Bios of the Participants
Daniel Wessolek works as a research associate in Interaction Design at Bauhaus University Weimar. He holds an MFA in Media Art & Design from Bauhaus University Weimar, an MA in Art Theory from Tongji University Shanghai and a BA in Digital Media from University of the Arts Bremen. His research currently focuses on glowing matter, open design and civil engagement.

Alexander Schwinghammer works as a research associate for Theory and History of Visual Communication at the Bauhaus University in Weimar. His background is in cultural studies, anthropology and theatre studies.
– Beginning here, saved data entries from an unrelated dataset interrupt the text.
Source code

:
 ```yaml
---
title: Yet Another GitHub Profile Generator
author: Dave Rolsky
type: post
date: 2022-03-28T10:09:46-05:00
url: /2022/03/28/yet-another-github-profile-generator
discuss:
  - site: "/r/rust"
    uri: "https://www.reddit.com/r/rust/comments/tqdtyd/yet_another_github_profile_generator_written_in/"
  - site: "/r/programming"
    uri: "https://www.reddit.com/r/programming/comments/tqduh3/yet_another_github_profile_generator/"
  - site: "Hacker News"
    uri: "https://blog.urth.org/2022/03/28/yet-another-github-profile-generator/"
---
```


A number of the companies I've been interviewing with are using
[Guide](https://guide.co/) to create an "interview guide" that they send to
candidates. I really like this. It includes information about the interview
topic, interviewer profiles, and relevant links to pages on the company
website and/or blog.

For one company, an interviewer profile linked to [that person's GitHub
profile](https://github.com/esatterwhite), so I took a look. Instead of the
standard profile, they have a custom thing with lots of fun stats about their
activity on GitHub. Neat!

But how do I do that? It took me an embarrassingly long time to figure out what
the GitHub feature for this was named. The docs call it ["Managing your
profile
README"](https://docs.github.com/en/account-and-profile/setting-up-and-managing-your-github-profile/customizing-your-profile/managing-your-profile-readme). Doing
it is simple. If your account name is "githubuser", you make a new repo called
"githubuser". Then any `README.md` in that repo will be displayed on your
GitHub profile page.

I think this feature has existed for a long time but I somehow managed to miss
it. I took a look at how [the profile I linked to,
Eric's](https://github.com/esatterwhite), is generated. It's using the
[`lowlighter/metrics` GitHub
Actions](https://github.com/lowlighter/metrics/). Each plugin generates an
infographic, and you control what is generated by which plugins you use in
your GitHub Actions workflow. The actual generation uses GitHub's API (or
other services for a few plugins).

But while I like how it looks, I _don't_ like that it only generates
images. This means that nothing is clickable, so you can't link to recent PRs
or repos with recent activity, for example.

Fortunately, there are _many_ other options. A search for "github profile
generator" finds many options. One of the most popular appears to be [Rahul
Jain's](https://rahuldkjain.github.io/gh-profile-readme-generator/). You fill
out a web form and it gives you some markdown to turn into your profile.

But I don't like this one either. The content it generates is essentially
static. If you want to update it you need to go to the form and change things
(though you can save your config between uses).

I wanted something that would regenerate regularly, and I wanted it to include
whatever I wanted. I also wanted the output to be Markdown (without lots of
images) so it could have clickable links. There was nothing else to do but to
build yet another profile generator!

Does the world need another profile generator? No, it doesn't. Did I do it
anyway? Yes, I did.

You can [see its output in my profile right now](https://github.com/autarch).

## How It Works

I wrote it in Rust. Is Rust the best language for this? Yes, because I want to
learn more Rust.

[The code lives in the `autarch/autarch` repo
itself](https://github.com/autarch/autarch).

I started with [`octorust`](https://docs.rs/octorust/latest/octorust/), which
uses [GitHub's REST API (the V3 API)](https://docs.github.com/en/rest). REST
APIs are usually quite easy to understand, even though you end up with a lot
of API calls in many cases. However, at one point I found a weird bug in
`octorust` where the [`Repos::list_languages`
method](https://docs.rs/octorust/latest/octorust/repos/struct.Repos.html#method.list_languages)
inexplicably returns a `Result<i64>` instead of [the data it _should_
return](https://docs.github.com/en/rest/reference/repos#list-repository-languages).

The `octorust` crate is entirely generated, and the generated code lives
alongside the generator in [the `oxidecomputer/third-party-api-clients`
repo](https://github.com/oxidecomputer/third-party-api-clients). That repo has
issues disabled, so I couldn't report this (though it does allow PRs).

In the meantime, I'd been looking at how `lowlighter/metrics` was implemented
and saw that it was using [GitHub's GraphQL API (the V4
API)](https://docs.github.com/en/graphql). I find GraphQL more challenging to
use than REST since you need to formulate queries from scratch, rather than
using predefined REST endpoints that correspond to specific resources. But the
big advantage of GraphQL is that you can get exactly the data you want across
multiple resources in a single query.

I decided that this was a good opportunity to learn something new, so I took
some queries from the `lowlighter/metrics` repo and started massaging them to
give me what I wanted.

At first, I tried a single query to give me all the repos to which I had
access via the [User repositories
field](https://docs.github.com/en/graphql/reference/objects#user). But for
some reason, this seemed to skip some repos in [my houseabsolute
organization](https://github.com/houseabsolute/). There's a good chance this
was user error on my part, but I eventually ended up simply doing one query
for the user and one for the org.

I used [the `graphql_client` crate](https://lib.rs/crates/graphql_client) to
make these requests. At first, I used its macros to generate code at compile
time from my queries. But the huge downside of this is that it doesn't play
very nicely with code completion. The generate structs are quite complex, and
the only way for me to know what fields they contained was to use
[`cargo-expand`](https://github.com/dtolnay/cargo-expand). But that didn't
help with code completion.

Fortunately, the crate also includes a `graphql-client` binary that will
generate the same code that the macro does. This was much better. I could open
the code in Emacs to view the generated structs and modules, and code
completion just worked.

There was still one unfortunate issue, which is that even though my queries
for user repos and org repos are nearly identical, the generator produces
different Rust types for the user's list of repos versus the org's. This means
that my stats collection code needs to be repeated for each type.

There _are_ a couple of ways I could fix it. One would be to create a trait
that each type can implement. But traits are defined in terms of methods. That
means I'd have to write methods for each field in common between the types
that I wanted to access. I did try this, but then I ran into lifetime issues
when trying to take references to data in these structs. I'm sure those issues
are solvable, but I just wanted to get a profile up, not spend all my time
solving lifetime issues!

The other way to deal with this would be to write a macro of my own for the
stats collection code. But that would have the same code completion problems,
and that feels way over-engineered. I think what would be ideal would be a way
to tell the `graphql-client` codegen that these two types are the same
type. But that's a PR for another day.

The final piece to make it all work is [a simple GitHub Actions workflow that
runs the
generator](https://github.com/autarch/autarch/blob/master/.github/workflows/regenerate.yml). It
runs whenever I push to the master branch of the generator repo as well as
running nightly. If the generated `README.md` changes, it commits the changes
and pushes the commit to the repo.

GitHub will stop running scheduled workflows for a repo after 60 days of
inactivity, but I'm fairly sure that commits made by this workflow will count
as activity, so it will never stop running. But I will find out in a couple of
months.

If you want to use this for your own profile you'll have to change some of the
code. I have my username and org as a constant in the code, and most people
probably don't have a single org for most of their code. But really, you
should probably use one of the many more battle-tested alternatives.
Research interests include performance theory, visual culture, the visuality of war, ideas on appropriative acts and the anthropological momentum of reporting.

Asko Lehmuskallio works as researcher at the Helsinki Institute for Information Technology HIIT, a joint multidisciplinary institute of Aalto University and the University of Helsinki, Finland. His research interests include digitally networked cameras, privacy and media tactics. His work is published mainly in the fields of visual culture, communication studies, and human-computer interaction.

Nick Salazar-Sutil is a Chilean born academic and practitioner living in London. His work focuses on symbolic languages and code languages in performance, corporeal semiotics and cultural theory of symbolic languages (mathematics/ computer languages). He is the artistic director of Configur8, and Member of the Board of Directors of Performance Studies International.

Anna Lena Seiser studied Mediaculture and Social Communication at Bauhaus University Weimar and Universidade Federal de Minas Gerais in Belo Horizonte, Brazil. In 2009/2010 she was part of the programme team of transmediale.10 FUTURITY NOW! – festival for art and digital culture Berlin. Her research interests include data piracy, aesthetics and the value of disturbance, social implications of software architecture and tactics of cultural cannibalism à la Oswald de Andrade.

Sebastian Sierra Barra is a PhD student of Politics, European Ethnology and Anthropology at the Goethe University Frankfurt. He holds a scholarship of the Frankfurt Graduate School of Social Science and Humanities. His research project is about the role of media in the ‘information age’ from a coevolutionary point of view.